I doubt Apple is actually "handing over IP addresses" - rather it's a feature of connecting directly to Tencent via the IP internet. Though they could conceivably provide some sort of proxying, caching, and batching if they wanted to improve privacy.
Similarly Apple isn't "handing over the timestamps" - Tencent can just look at the clock.
So, for example, if someone wanted to visit freehongkong.com with their language set to mainland Chinese, Safari would hash the URL which would give something like "ba7816bf 8f01cfea 414140de 5dae2223 b00361a3 96177a9c b410ff61 f20015ad" and then Google/Tencent would send back every hash and the URL that matches only "ba7816bf" which could be in the order of thousands of URL, or even potentially millions. Safari would then check the URLs that are returned to see which one is the actual matching URL and it blocks the content in the browser without sending any more information to Google/Tencent.
Unless Tencent keeps an active profile and uses machine-learning to create models for every single user of its systems and attempts to tie those models to IP addresses that are assumed to be static, this still maintains complete privacy for the end user. I fail to see how this method is in any way equivalent to what the article is claiming.
I think it would be difficult to get a strong signal as to what sort of browsing you're doing from this information, but I also think that if life and death ride on what websites you visit, you should turn this off.
You also have to be careful about targeted malware, which can give up far more information than these hashes. So I am not really sure where the balance is. It is more concerning when Tencent is running the service instead of Google. A well-targeted ad is better than being disappeared.
Maybe it won't matter anymore.
You would need a very, very, very large database to keep track of all the permutations necessary to determine a domain name.
Furthermore, I'm unclear how exactly Safe Browsing is implemented, but if it checks every resource on a page, the set of prefixes for all resources on a given page may leak more data than one query on its own, so you can look for requests for that set of queries in a short time frame to identify a particular page.
Note also that mass surveillance isn't partucularly concerned about false positives.
P(baduser | hashA )= ~0
P(baduser | hashA and hashB and ... hashF) = 0.75
One prefix doesn't do it, but a bunch together in a smallish time period can fingerprint a site quite well. This is analagous to browser fingerprinting.

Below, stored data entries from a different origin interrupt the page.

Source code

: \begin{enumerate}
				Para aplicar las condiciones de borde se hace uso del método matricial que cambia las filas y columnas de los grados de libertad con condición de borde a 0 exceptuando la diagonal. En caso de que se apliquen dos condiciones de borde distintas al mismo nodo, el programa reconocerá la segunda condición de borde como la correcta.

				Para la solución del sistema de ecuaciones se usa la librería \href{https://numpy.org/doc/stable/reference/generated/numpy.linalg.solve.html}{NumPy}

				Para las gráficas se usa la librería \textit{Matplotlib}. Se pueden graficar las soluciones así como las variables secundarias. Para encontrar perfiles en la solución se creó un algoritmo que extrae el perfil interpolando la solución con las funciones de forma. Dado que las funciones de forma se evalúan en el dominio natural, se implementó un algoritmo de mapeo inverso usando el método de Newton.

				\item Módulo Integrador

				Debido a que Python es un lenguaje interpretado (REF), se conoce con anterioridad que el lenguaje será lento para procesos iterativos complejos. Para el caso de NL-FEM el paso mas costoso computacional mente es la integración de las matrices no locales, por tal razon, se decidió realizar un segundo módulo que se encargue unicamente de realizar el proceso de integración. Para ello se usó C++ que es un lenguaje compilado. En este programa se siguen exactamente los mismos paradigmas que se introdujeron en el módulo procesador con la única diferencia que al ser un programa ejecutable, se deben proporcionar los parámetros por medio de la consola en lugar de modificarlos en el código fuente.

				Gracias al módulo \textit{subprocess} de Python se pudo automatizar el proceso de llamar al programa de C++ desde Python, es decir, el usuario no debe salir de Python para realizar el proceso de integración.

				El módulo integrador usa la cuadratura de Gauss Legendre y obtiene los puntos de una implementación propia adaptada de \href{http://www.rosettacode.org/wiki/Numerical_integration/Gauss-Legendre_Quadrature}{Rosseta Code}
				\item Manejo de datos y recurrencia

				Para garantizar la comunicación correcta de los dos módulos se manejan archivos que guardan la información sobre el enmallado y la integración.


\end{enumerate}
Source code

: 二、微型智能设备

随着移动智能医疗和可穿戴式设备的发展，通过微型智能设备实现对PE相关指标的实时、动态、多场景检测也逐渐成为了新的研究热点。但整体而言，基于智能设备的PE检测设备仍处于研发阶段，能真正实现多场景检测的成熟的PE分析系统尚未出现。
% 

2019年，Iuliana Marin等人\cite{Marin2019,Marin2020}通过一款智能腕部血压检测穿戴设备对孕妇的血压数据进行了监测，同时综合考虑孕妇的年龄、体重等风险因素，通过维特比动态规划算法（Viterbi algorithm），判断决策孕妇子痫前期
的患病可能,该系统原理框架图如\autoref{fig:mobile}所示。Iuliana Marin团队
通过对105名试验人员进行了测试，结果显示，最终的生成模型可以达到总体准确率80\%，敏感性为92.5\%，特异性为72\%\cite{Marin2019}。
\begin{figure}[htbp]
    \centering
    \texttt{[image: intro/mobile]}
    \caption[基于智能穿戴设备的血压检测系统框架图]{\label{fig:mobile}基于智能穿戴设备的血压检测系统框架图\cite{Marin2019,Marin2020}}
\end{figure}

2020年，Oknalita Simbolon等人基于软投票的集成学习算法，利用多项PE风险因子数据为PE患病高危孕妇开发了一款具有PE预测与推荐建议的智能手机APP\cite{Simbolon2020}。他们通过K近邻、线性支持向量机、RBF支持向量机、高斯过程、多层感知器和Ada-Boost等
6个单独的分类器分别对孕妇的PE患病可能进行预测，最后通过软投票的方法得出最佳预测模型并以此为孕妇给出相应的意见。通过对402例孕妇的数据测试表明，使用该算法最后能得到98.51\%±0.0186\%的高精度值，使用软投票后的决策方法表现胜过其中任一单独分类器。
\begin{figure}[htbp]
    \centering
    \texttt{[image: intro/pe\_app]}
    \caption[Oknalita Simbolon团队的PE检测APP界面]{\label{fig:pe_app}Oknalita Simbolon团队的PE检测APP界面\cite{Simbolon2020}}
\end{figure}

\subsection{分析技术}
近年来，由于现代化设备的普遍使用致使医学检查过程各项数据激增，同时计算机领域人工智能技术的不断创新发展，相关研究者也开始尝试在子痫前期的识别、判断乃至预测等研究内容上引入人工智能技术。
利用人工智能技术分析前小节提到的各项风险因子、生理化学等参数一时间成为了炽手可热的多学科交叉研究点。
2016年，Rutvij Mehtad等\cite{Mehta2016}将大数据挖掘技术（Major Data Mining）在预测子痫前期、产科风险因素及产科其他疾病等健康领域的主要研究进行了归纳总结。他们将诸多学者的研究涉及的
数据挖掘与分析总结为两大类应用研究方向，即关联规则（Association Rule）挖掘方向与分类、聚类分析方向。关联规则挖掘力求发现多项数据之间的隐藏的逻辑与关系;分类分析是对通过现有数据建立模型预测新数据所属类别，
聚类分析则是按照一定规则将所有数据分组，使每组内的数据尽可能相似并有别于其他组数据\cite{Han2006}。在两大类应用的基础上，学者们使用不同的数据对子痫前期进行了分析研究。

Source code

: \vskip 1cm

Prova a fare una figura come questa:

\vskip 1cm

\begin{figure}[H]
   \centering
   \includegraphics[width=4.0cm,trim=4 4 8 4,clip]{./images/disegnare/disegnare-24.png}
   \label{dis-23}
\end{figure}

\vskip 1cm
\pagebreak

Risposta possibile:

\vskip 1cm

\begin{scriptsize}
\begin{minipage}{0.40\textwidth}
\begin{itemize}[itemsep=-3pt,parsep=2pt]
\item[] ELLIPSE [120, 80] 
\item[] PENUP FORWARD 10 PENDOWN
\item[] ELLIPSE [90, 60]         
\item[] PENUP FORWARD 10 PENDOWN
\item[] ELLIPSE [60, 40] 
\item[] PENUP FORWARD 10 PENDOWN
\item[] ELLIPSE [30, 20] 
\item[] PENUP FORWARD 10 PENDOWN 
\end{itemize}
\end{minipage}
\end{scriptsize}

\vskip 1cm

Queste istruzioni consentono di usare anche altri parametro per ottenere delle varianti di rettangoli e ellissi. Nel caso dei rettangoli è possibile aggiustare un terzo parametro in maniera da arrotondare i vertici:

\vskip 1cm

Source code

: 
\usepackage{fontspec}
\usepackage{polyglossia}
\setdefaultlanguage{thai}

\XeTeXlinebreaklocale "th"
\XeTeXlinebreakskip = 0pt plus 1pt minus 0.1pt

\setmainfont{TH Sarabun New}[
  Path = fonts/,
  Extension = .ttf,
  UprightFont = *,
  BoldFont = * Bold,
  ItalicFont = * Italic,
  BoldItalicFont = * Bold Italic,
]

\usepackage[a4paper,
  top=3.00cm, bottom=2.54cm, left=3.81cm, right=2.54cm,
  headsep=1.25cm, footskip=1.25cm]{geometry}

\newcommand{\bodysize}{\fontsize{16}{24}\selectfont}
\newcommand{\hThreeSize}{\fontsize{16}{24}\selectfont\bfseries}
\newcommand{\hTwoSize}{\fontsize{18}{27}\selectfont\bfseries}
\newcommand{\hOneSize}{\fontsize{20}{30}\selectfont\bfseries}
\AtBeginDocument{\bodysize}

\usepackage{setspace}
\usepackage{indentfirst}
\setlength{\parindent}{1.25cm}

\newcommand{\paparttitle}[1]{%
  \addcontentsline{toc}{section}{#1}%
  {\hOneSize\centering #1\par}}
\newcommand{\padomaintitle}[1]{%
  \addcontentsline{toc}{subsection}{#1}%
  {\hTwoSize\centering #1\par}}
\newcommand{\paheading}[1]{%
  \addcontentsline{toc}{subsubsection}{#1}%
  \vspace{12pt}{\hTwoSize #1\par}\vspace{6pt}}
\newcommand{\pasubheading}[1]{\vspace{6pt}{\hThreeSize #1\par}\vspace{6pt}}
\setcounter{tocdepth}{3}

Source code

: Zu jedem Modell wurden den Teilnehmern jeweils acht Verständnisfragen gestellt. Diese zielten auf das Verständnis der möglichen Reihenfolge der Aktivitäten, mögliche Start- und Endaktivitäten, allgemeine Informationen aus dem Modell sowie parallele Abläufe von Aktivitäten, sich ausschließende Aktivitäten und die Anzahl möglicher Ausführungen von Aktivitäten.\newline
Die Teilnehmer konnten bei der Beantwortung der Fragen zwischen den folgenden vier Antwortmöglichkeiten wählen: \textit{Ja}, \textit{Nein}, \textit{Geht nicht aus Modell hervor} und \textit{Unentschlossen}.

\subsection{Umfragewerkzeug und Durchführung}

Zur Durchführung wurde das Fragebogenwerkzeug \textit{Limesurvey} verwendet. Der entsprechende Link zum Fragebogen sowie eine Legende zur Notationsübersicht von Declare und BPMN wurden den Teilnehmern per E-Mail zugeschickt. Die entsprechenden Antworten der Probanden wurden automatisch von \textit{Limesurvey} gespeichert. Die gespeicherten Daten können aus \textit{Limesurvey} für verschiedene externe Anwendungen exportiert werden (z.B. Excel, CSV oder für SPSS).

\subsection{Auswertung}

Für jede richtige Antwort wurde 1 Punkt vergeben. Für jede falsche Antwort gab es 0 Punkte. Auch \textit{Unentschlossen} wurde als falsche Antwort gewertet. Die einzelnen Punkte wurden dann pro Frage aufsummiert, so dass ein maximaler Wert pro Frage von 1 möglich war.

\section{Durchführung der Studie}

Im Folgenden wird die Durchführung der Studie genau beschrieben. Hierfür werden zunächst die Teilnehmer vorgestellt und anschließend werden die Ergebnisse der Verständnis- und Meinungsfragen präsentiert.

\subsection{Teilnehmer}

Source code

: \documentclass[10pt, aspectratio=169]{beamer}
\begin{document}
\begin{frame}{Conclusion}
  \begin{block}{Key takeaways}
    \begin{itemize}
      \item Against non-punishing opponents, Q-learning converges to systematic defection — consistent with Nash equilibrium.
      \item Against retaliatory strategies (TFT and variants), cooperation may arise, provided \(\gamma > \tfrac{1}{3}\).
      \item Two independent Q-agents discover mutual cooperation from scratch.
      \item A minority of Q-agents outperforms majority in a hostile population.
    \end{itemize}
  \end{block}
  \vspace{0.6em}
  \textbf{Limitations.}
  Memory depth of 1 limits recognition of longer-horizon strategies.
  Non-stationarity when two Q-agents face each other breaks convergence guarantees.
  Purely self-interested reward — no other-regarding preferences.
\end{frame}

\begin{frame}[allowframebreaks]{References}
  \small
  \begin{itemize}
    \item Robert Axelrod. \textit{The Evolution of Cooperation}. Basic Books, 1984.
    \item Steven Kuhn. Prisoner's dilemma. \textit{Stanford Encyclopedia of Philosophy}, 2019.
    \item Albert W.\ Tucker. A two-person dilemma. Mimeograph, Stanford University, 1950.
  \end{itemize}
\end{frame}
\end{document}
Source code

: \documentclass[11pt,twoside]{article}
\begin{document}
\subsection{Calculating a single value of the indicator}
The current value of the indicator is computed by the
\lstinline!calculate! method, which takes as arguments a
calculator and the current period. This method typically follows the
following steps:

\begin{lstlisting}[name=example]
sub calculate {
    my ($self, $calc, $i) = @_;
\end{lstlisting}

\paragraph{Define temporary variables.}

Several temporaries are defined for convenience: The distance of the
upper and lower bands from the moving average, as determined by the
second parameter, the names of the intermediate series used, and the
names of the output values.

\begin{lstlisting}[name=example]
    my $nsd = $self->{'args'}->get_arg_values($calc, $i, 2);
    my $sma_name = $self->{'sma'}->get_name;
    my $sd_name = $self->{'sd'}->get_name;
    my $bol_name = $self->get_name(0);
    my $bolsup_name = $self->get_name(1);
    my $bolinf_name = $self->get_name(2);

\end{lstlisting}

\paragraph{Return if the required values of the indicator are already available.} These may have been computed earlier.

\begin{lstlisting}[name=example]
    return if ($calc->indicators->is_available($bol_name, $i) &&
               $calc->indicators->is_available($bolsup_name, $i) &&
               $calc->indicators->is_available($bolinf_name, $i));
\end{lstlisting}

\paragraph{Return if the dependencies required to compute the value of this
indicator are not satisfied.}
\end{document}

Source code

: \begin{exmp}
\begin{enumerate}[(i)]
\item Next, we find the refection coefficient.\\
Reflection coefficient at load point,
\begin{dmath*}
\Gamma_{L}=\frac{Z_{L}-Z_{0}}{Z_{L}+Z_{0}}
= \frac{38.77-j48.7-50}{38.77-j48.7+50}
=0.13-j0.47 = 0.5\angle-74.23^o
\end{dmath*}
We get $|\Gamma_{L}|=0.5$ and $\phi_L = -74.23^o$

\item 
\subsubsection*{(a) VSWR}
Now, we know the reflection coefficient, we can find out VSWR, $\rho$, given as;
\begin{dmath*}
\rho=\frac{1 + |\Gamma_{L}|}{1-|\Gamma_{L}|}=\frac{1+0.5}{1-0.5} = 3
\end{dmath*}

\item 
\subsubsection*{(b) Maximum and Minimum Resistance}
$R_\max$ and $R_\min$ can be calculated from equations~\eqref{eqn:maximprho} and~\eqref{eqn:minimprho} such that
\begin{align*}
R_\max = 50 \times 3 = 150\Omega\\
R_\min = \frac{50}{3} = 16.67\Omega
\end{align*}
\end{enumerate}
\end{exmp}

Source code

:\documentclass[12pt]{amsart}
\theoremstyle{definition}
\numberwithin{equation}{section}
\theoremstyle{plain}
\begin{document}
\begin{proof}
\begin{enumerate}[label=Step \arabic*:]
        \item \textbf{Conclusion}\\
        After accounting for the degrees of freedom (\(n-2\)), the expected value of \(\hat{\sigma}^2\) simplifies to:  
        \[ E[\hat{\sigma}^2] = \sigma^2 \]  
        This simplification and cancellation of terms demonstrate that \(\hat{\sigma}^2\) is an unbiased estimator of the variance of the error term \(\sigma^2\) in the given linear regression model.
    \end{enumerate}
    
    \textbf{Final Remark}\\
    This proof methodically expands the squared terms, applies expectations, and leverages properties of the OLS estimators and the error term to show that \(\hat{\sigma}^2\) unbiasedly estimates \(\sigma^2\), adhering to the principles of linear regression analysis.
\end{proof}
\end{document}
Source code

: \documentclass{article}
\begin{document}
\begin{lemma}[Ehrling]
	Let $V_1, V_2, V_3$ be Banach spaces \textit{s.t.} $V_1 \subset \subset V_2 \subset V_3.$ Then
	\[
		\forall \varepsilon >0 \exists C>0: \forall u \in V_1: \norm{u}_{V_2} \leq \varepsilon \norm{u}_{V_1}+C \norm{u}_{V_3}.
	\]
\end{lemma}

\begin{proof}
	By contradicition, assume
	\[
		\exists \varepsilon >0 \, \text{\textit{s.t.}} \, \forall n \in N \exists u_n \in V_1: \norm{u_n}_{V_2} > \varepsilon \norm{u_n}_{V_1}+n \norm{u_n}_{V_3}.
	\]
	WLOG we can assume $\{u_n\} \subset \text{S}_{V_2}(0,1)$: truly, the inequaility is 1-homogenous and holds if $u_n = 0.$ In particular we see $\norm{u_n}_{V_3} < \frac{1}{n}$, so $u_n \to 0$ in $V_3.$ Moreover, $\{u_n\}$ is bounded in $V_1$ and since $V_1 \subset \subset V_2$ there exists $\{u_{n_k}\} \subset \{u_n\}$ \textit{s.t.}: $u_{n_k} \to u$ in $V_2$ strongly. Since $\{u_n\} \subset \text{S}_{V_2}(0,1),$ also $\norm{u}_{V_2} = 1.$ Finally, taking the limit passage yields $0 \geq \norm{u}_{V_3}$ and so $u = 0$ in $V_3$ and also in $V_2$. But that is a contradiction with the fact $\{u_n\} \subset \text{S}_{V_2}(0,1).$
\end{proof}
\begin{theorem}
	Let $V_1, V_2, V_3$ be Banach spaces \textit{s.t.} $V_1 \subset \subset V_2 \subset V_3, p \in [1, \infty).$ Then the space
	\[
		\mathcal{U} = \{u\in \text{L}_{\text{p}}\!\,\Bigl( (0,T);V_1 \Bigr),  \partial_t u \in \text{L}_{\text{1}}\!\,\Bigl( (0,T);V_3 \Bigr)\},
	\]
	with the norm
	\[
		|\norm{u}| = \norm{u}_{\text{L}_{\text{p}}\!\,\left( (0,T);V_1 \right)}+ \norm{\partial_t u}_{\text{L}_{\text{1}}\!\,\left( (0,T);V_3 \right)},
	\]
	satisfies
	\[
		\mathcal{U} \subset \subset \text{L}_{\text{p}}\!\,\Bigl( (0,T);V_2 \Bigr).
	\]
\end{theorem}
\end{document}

From The Register?!?! Surely you’re joking!
I'm really curious how you've come to that conclusion and I mean that sincerely. What makes you say that?
What is not to understand?
Apple should send precisely nothing to the CCP if they care about their users privacy on principle.
I paid for device and then you prevent me from doing perfectly legal action and then notify authorities about it. That's what it is, and coming from privacy hero, Apple.
But that being said, I do not believe that hashes are enough, because all they really need is to know you visited one (hash of) a certain website out of thousands. They do not need proof, and they don't need it to work reliably, and they do not need the model to be precise or good.
For the system to work in China, this is sufficient. It need not be perfect, it just needs to loom in the background.
People will do the rest themselves.
This, I think, one should not forget, especially if you really, really don't see an issue with what Apple is doing.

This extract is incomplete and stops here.